I have changed the rip software options to lay down more white ink which helped a bit but even with 2 passes of white it's still not working well, 
What I will add is that the white ink is not Dupont, it's a "dupont style" white ink from ebay.. (The colours are fine, very vibrant) but the white ink is almost as thin as water in the bottle, is this the issue, the quality of the white?

I have posted photos to show you my results.

any suggestions welcome, 
Lee 

Of the red images, The vertical picture is 1 pass of white, 

the 2 horizontal images are 2 passes of white and 1 pass colour (still rubbish with 2 passes white, just to see if it would work)


----------



## utero (Jun 9, 2007)

Have you printed the design on the same style of tee in another dark colour to see if the results are the same?


----------



## Knowlesy (Jan 8, 2015)

utero said:


> Have you printed the design on the same style of tee in another dark colour to see if the results are the same?


Not yet, at the moment I only have red to test on but will grab a few more colours asap, still need to fix the issue on red shirts though as they will be one of the main colours used.


----------



## printerjim (May 16, 2015)

It looks like an opacity issue in your white ink. The show through lessens with the second pass, indicating more white solids help. It can be tough to get enough white ink down. That is why most systems use a single channel for each CMYK ink and 4 for white. Even then, the white passes much slower than the colors.
If you can't reasonably increase the volume of white ink (if you have so much that it leaves puddles), try a higher opacity white.


----------



## utero (Jun 9, 2007)

I'd try it on another colour shirt in the same brand. If they're not ringspun cotton then that could be an issue as some of them simply don't print as well with white ink. 

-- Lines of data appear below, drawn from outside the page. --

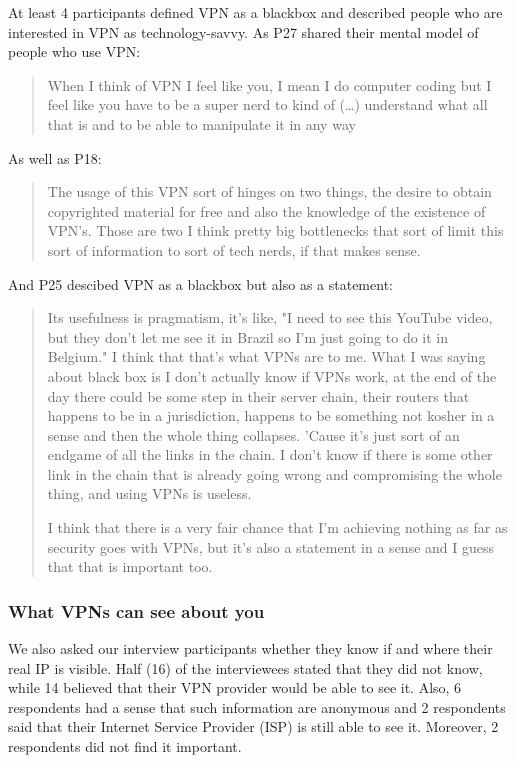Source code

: At least 4 participants defined VPN as a blackbox and described people who are
interested in VPN as technology-savvy. As P27 shared their mental model of
people who use VPN: \begin{quote}When I think of VPN I feel like you, I mean I
do computer coding but I feel like you have to be a super nerd to kind of
(\dots) understand what all that is and to be able to manipulate it in any
way\end{quote}


As well as P18: \begin{quote}The usage of this VPN sort of hinges on two
things, the desire to obtain copyrighted material for free and also the
knowledge of the existence of VPN's. Those are two I think pretty big
bottlenecks that sort of limit this sort of information to sort of tech nerds,
if that makes sense.\end{quote}


And P25 descibed VPN as a blackbox but also as a statement:
\begin{quote} Its usefulness is pragmatism, it's like, "I need to see this YouTube video, but they don't let me see it in Brazil so I'm just going to do it
    in Belgium." I think that that's what VPNs are to me. What I was saying
    about black box is I don't actually know if VPNs work, at the end of the
    day there could be some step in their server chain, their routers that
    happens to be in a jurisdiction, happens to be something not kosher in a
    sense and then the whole thing collapses. 'Cause it's just sort of an
    endgame of all the links in the chain. I don't know if there is some other
    link in the chain that is already going wrong and compromising the whole
    thing, and using VPNs is useless.


I think that there is a very fair chance that I'm achieving nothing as far as
security goes with VPNs, but it's also a statement in a sense and I guess that
that is important too.\end{quote}

\subsubsection{What VPNs can see about you}
We also asked our interview participants whether they know if and where their
real IP is visible. Half (16) of the interviewees stated that they did not
know, while 14 believed that their VPN provider would be able to see it. Also,
6 respondents had a sense that such information are anonymous and 2
respondents said that their Internet Service Provider (ISP) is still able to
see it. Moreover, 2 respondents did not find it important.

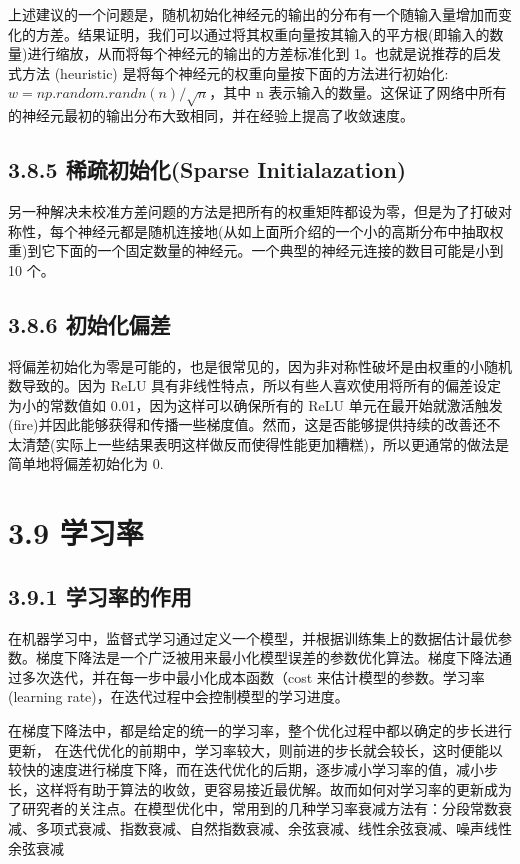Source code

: ​
上述建议的一个问题是，随机初始化神经元的输出的分布有一个随输入量增加而变化的方差。结果证明，我们可以通过将其权重向量按其输入的平方根(即输入的数量)进行缩放，从而将每个神经元的输出的方差标准化到
1。也就是说推荐的启发式方法 (heuristic)
是将每个神经元的权重向量按下面的方法进行初始化: $
w=np.random.randn(n)/\sqrt n $，其中 n
表示输入的数量。这保证了网络中所有的神经元最初的输出分布大致相同，并在经验上提高了收敛速度。

\subsection{3.8.5 稀疏初始化(Sparse
Initialazation)}\label{ux7a00ux758fux521dux59cbux5316sparse-initialazation}

​
另一种解决未校准方差问题的方法是把所有的权重矩阵都设为零，但是为了打破对称性，每个神经元都是随机连接地(从如上面所介绍的一个小的高斯分布中抽取权重)到它下面的一个固定数量的神经元。一个典型的神经元连接的数目可能是小到
10 个。

\subsection{3.8.6 初始化偏差}\label{ux521dux59cbux5316ux504fux5dee}

​
将偏差初始化为零是可能的，也是很常见的，因为非对称性破坏是由权重的小随机数导致的。因为
ReLU 具有非线性特点，所以有些人喜欢使用将所有的偏差设定为小的常数值如
0.01，因为这样可以确保所有的 ReLU
单元在最开始就激活触发(fire)并因此能够获得和传播一些梯度值。然而，这是否能够提供持续的改善还不太清楚(实际上一些结果表明这样做反而使得性能更加糟糕)，所以更通常的做法是简单地将偏差初始化为
0.

\section{3.9 学习率}\label{ux5b66ux4e60ux7387}

\subsection{3.9.1
学习率的作用}\label{ux5b66ux4e60ux7387ux7684ux4f5cux7528}

​
在机器学习中，监督式学习通过定义一个模型，并根据训练集上的数据估计最优参数。梯度下降法是一个广泛被用来最小化模型误差的参数优化算法。梯度下降法通过多次迭代，并在每一步中最小化成本函数（cost
来估计模型的参数。学习率 (learning
rate)，在迭代过程中会控制模型的学习进度。

​
在梯度下降法中，都是给定的统一的学习率，整个优化过程中都以确定的步长进行更新，
在迭代优化的前期中，学习率较大，则前进的步长就会较长，这时便能以较快的速度进行梯度下降，而在迭代优化的后期，逐步减小学习率的值，减小步长，这样将有助于算法的收敛，更容易接近最优解。故而如何对学习率的更新成为了研究者的关注点。
​
在模型优化中，常用到的几种学习率衰减方法有：分段常数衰减、多项式衰减、指数衰减、自然指数衰减、余弦衰减、线性余弦衰减、噪声线性余弦衰减

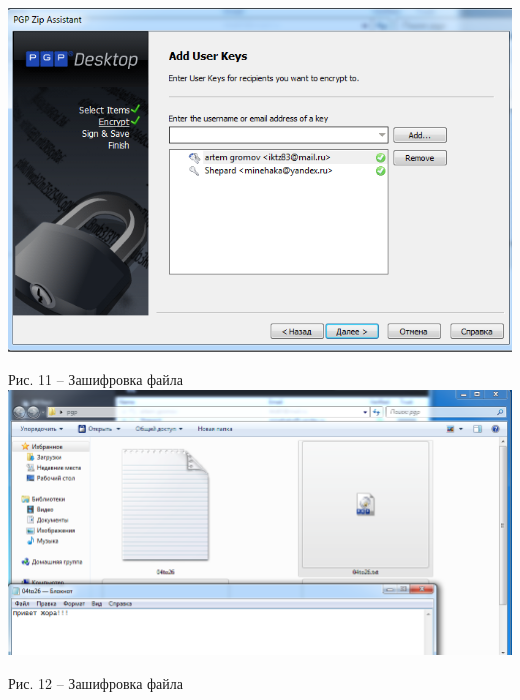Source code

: \documentclass[a4paper,14pt]{extarticle}
\begin{document}
    \begin{center}
        \includegraphics[scale=0.6]{pics/11.png}

        Рис. 11 – Зашифровка файла
        \includegraphics[scale=0.4]{pics/12.png}

        Рис. 12 – Зашифровка файла
    \end{center}
\end{document}
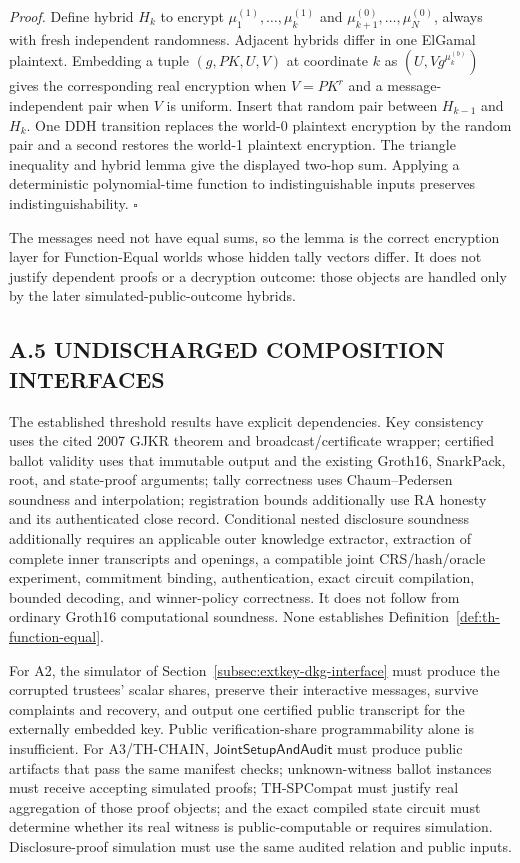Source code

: \documentclass[pdflatex,sn-mathphys-num]{sn-jnl}%
\theoremstyle{thmstyleone}%
\theoremstyle{thmstyletwo}%
\theoremstyle{thmstylethree}%
\begin{document}
\begin{appendices}
\textit{Proof.}
Define hybrid $H_k$ to encrypt $\mu_1^{(1)},\ldots,\mu_k^{(1)}$ and
$\mu_{k+1}^{(0)},\ldots,\mu_N^{(0)}$, always with fresh independent
randomness.  Adjacent hybrids differ in one ElGamal plaintext.  Embedding a
tuple $(g,PK,U,V)$ at coordinate $k$ as
$(U,Vg^{\mu_k^{(b)}})$ gives the corresponding real encryption when
$V=PK^r$ and a message-independent pair when $V$ is uniform.  Insert that
random pair between $H_{k-1}$ and $H_k$.  One DDH transition replaces the
world-0 plaintext encryption by the random pair and a second restores the
world-1 plaintext encryption.  The triangle inequality and hybrid lemma give
the displayed two-hop sum.  Applying a deterministic polynomial-time function
to indistinguishable inputs preserves indistinguishability.
\hfill$\square$

The messages need not have equal sums, so the lemma is the correct encryption
layer for Function-Equal worlds whose hidden tally vectors differ.  It does
not justify dependent proofs or a decryption outcome: those objects are
handled only by the later simulated-public-outcome hybrids.

\subsection*{A.5 UNDISCHARGED COMPOSITION INTERFACES}

The established threshold results have explicit dependencies.  Key
consistency uses the cited 2007 GJKR theorem and broadcast/certificate wrapper;
certified ballot validity uses that immutable output and the existing
Groth16, SnarkPack, root, and state-proof arguments; tally correctness uses
Chaum--Pedersen soundness and interpolation; registration bounds additionally
use RA honesty and its authenticated close record.  Conditional nested
disclosure soundness additionally requires an applicable outer knowledge
extractor, extraction of complete inner transcripts and openings, a compatible
joint CRS/hash/oracle experiment, commitment binding, authentication, exact
circuit compilation, bounded decoding, and winner-policy correctness.  It
does not follow from ordinary Groth16 computational soundness.  None establishes
Definition~\ref{def:th-function-equal}.

For A2, the simulator of Section~\ref{subsec:extkey-dkg-interface} must
produce the corrupted trustees' scalar shares, preserve their interactive
messages, survive complaints and recovery, and output one certified public
transcript for the externally embedded key.  Public verification-share
programmability alone is insufficient.  For A3/TH-CHAIN,
$\mathsf{JointSetupAndAudit}$ must produce public artifacts that pass the same
manifest checks; unknown-witness ballot instances must receive accepting
simulated proofs; TH-SPCompat must justify real aggregation of those proof
objects; and the exact compiled state circuit must determine whether its real
witness is public-computable or requires simulation.  Disclosure-proof
simulation must use the same audited relation and public inputs.


\end{appendices}
\end{document}
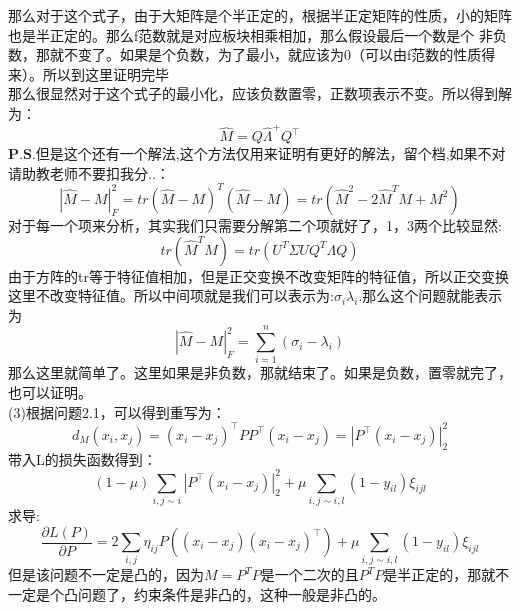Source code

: \documentclass[answers]{exam}  %
\begin{document}
\begin{questions}
\begin{solution}
\begin{parts}
    那么对于这个式子，由于大矩阵是个半正定的，根据半正定矩阵的性质，小的矩阵也是半正定的。那么f范数就是对应板块相乘相加，那么假设最后一个数是个
    非负数，那就不变了。如果是个负数，为了最小，就应该为0（可以由f范数的性质得来）。所以到这里证明完毕\\
    那么很显然对于这个式子的最小化，应该负数置零，正数项表示不变。所以得到解为：\\
    \[
        \hat{M} = Q \hat{\Lambda}^+ Q^\top
    \]  
    $\boldsymbol{P.S}$.但是这个还有一个解法,这个方法仅用来证明有更好的解法，留个档,如果不对请助教老师不要扣我分..：\\
    \[
        |\hat{M} - M|_F^2  = tr(\hat{M} - M)^T(\hat{M} - M) = tr(\hat{M}^2 - 2\hat{M}^T M + M^2)
    \]
    对于每一个项来分析，其实我们只需要分解第二个项就好了，1，3两个比较显然:
    \[
        tr(\hat{M}^T M) = tr(U^T \Sigma U Q^T \Lambda Q)
    \]
    由于方阵的tr等于特征值相加，但是正交变换不改变矩阵的特征值，所以正交变换这里不改变特征值。所以中间项就是我们可以表示为:$\sigma_i \lambda_i$.那么这个问题就能表示为\\
    \[
        |\hat{M} - M|_F^2 = \sum_{i=1}^{n} (\sigma_i - \lambda_i)
    \]
    那么这里就简单了。这里如果是非负数，那就结束了。如果是负数，置零就完了，也可以证明。\\
    (3)根据问题2.1，可以得到重写为：
    \[
        d_M(x_i, x_j) = (x_i - x_j)^\top PP^\top (x_i - x_j) = |P^\top (x_i - x_j)|_2^2
    \]
    带入L的损失函数得到：
    \[
        (1-\mu)\sum_{i,j\sim i} |P^\top (x_i - x_j)|_2^2 +\mu\sum_{i,j\sim i,l}(1-y_{il})\xi_{ijl}
    \]
    求导:
    \[
        \frac{\partial L(P)}{\partial P} = 2 \sum_{i,j} \eta_{ij} P ((x_i - x_j)(x_i - x_j)^\top) + \mu\sum_{i,j\sim i,l}(1-y_{il})\xi_{ijl}
    \]
    但是该问题不一定是凸的，因为$M  = P^T P$是一个二次的且$P^TP$是半正定的，那就不一定是个凸问题了，约束条件是非凸的，这种一般是非凸的。
\end{parts}
\end{solution}

\end{questions}
\end{document}
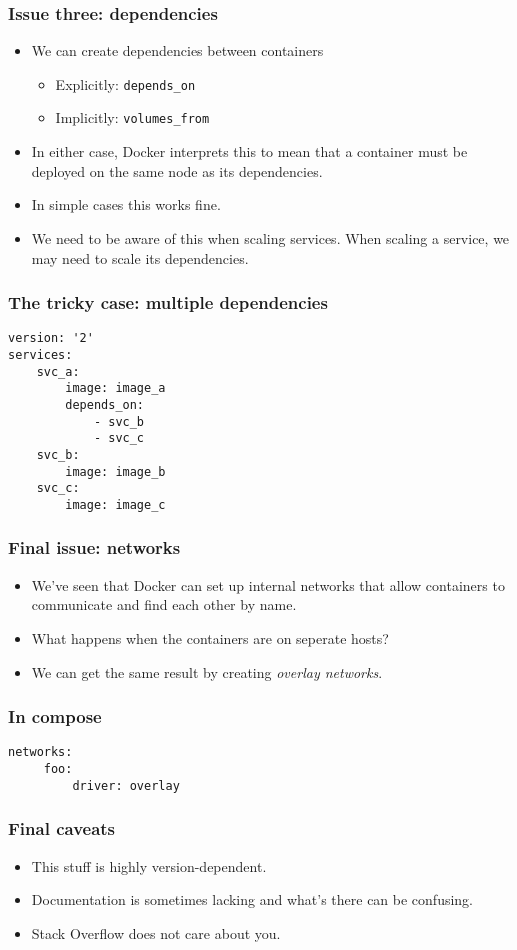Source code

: \documentclass[10pt]{beamer}
\begin{document}
\begin{frame}
  \frametitle{Issue three: dependencies}
   
   \begin{itemize}
     \item We can create dependencies between containers
              \begin{itemize}
                \item Explicitly: \texttt{depends\_on}
                \item Implicitly: \texttt{volumes\_from}
              \end{itemize}
         
     \item In either case, Docker interprets this to mean that a container must be deployed on the same node as its dependencies.
     \item In simple cases this works fine.
     \item We need to be aware of this when scaling services. When scaling a service, we may need to scale its dependencies.
   \end{itemize}
\end{frame}


\begin{frame}[fragile]
    \frametitle{The tricky case: multiple dependencies}
    
    \begin{verbatim}
version: '2'
services:
    svc_a:  
        image: image_a
        depends_on:
            - svc_b
            - svc_c
    svc_b:  
        image: image_b
    svc_c:  
        image: image_c
    \end{verbatim}
\end{frame}

\begin{frame}
  \frametitle{Final issue: networks}
   
   \begin{itemize}
     \item We've seen that Docker can set up internal networks that allow containers to communicate and find each other by name.   
     \item What happens when the containers are on seperate hosts?
     \item We can get the same result by creating \emph{overlay networks}.
   \end{itemize}
\end{frame}

\begin{frame}[fragile]
    \frametitle{In compose}
     \begin{verbatim}
networks:
     foo:
         driver: overlay
     \end{verbatim}
 \end{frame}
 
 \begin{frame}
  \frametitle{Final caveats}
   
   \begin{itemize}
     \item This stuff is highly version-dependent.
     \item Documentation is sometimes lacking and what's there can be confusing.
     \item Stack Overflow does not care about you.
   \end{itemize}
\end{frame}    
 
\end{document}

One of my clients sends me some Gildan Heavy Cotton for some prints and the contrast in the print vibrancy is very noticeable. Using a Softstyle or Premium Ringspun however is miles ahead.


----------



## DTGPRINTERPARTS (Jul 13, 2012)

Knowlesy said:


> Im having issues printing white ink onto colour garments with my converted Epson R3000 DTG
> 
> I have taken a random design from the internet for testing, and on white T-shirts comes up fantastic,
> 
> ...


The problem I think is the white ink. I don't know if anyone used that ink in an R3000. Pm me


----------



## perseot (Aug 15, 2013)

I also have R3000 dtg and this happens when the t-shirt has long polyester or nylon, the recommended is at least 80% cotton


----------



## BandPrints (Feb 4, 2007)

This would be coming most likely from two issues (as long as you are already using the proper dark pre-treat not light pre-treat). Also we are missing a few details such as white resolution are you currently using on the white underboss? 720x720, 1440x720, or 1440x1440?

1. Make sure your shirt is 100% cotton. From the photo it looks like it is since even on high blended fabric you won't see the white opacity heavily decrease until it is heat presses.

2. I would suggest purchasing Dupont white ink, many of the knock of brands aren't made to the highest standard and also risk clogging your print head.

To resolve the issue, if you aren't running enough white ink channels you can change your white underlay pass to 2880 x 1440 DPI at 100%. Then run your CMYK pass at 1440x1440 DPI. This way your machine will lay down a great amount of white in fine detail, it is slower but you will definitely see the results.


----------